Concklin announced in May that he would be leaving the IRS in early September to pursue other opportunities. Between the time Concklin leaves and a replacement is found-and that could take six to 12 months-Reece will don Concklin's hat as well as serving as CIO and modernization czar. Reece downplays the suggestion that he's spreading himself too thin, saying he'll contribute to many phases of modernization for as long as necessary.
Learning Curve
Virtually everybody connected to the undertaking-contractors, IRS officials and oversight leaders-realizes that a project as large and complex as tax systems modernization is bound to encounter rough spots. But with constant vigilance and a willingness to learn from experience, most believe the IRS can accomplish what once was considered impossible.
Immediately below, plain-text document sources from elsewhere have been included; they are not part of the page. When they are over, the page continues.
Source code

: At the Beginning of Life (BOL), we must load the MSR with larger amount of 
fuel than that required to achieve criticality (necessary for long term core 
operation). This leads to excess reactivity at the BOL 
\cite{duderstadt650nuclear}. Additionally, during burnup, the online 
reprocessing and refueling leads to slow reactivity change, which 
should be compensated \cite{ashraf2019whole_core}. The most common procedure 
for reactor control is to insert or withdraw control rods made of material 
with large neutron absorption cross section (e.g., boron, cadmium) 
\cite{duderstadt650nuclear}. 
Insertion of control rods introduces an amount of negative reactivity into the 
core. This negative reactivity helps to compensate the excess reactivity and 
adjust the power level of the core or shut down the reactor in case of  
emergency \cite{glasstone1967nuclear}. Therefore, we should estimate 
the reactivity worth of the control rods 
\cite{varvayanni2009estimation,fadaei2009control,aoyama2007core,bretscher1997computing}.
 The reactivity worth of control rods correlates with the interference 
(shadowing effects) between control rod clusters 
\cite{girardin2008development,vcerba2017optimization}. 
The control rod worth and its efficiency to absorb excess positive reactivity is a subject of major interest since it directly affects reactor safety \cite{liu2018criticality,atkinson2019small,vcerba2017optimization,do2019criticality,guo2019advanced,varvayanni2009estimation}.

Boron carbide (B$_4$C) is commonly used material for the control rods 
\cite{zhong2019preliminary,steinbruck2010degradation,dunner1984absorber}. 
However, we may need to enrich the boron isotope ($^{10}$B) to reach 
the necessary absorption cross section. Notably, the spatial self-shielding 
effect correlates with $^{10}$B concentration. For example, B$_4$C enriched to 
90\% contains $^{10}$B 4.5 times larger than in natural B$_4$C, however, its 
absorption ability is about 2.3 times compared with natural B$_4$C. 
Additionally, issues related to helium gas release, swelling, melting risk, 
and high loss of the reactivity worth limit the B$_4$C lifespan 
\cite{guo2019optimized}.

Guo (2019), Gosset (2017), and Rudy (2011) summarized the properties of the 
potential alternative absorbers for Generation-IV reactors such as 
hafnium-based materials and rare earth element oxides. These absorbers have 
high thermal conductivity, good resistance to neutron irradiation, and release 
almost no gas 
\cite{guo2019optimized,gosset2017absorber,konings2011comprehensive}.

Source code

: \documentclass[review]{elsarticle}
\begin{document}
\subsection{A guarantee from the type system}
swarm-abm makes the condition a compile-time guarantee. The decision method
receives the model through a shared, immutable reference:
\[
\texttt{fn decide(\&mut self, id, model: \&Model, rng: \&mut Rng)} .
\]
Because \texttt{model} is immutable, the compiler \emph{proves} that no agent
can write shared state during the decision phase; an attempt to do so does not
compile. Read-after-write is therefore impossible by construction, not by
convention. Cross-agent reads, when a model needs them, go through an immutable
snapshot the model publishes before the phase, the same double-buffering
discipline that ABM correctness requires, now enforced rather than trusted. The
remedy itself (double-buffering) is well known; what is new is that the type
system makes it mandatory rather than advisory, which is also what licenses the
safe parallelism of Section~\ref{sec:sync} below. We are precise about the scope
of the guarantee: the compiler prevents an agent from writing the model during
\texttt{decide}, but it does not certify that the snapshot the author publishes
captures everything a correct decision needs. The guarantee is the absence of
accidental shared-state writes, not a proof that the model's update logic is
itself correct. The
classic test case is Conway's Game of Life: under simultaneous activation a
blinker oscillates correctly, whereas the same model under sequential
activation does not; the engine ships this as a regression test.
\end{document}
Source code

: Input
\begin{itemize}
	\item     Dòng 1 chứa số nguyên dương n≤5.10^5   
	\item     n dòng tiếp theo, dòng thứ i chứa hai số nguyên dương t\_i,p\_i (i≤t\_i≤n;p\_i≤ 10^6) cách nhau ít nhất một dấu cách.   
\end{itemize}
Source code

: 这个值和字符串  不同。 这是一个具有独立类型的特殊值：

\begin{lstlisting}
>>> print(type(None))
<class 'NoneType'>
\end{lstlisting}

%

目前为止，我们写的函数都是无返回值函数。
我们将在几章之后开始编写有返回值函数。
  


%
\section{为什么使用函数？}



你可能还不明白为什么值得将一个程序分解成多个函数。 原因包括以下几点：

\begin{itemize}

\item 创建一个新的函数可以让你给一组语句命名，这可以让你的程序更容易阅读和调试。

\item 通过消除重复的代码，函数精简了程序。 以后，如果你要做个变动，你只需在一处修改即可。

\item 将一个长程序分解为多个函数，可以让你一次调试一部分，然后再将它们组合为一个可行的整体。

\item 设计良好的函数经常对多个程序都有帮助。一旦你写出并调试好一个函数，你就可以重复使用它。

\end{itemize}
Even Levitan, one of the IRS' most outspoken critics, believes the agency will succeed. "I'm optimistic, but realistic. It's going to take a long time, it will be very expensive, and it will have significant risk."
Learning from experience is the key to success, PRIME program executive Kennedy believes. "There has been maturity on all sides. We've gone through the growing pains of starting up a program and understanding the roles and responsibilities of both parties. We've learned how to create a partnership within the PRIME Alliance itself, with outside contractors, and with IRS," he says.
GAO's Hite points to the recent completion of the design for the corporate account data engine (CADE), a repository for enterprise data, as a sign of progress. The data store, as CADE is often described, will provide a basis for creating and managing the information underlying all taxpayer-related software applications. It will displace the 30-year-old tape-based system of master files and related components containing 170 million taxpayer accounts.
CADE will replace the master files with a single database, the tax account data store. The data engine also will accept, validate and store tax return and account data, generate refund notices, calculate taxes, detect potential fraud, provide universal access to authoritative data with no limitations due to geographic boundaries, and allow processing of electronic refunds within 48 hours of receiving tax return information.
Completion of the CADE design is a big achievement, Hite says. But he notes that other projects have not achieved similar success. For example, the customer communications telephone routing system was not finished in time for the 2001 tax-filing season. The routing system will be as much as six months late, Hite says, but its tardiness isn't due to technical problems. The modernization team simply failed to set a realistic completion date.
Modernization problems will continue to emerge and Rossotti is determined to meet them head on. Current hurdles include building management capacity and succeeding with the first round of projects, but the program's challenges will be quite different a year from now, he says.
Karen D. Schwartz is a business and technology writer based in the Washington area.